Why Rishi Sunak will win - by Will Lloyd for Unherd

We enclose contrasting articles on the fate of our current Chancellor and possible future Prime Minister.


The first, a personal/political profile by Will Lloyd is a paean of praise for a man who appears to walk on water and whose reputation remains unblemished in spite of the financial fall-out from the Covid pandemic.


Ominously for his rivals, the optics also work - his smooth, gleaming profile outshining them all in front of camera:

"Solely standing near them in photographs, Sunak makes his boss and his colleagues look, to varying degrees, stupid, crass, cadaverous, and morally dubious. Is all this calculated? Perhaps at first these contrasts were an accident of juxtaposition. Now they look like the willed creation of many hands."

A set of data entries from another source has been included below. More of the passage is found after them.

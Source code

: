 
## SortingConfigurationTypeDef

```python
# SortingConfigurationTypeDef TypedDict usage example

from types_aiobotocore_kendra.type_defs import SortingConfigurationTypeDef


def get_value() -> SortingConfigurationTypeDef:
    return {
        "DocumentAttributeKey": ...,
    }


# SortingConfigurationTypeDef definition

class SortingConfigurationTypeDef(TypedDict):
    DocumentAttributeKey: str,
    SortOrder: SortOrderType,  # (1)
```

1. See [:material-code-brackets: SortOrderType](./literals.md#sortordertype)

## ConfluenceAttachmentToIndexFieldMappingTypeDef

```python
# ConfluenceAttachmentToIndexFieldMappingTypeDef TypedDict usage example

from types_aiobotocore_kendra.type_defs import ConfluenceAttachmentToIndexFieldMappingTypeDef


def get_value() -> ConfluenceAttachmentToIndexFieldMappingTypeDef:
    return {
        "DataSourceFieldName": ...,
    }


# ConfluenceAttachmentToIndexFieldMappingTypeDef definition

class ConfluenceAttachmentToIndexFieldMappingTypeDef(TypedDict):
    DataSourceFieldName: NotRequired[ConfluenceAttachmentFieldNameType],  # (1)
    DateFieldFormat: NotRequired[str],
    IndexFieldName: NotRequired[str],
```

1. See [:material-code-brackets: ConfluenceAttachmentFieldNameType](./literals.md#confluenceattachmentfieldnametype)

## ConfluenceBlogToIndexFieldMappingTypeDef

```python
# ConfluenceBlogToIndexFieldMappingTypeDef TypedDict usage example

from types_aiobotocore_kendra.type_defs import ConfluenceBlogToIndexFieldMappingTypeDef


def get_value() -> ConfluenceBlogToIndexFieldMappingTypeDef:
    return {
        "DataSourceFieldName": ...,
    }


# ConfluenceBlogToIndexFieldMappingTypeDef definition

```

The second article by contrast, which we also include in our Economics section, is not so sanguine. How the economy performs may ultimately determine this Chancellor’s fate according to Philip Pilkington, macroeconomist and guest writer for Unherd.


Part of the trouble he says is that policymakers have often misdiagnosed the country’s economic problems in the past and Rishi Sunak’s budget is a classic in the genre:


"Take perhaps the most extreme example: Weimar Germany. In the first half of the Twenties, the young republic was seeing its economy collapse due to hyperinflation caused by the punitive repayments imposed by the victors in the First World War. By lending in American capital markets and buttressing the currency, the hyperinflation cooled. But in 1929, as Wall Street went into meltdown, American capital markets seized up and Germany started to slide into a deflationary depression.


But German policymakers remained fixated by the prospect of hyperinflation. So when they saw turbulence ahead, their default position was to assume that trouble was inflationary, not deflationary. As a result, they slammed the brakes on government spending and led their country into a punishing depression. And we all know what happened next.


Sunak’s budget suffers the opposite problem. Since 2008, we have been experiencing a world of economic stagnation and low interests. Keynesian policy proposals — spending more money — have been in circulation in policy circles all throughout this period. I should know, I was one of the people circulating them. They are perfectly suited to an economy with relatively high unemployment and low inflation.”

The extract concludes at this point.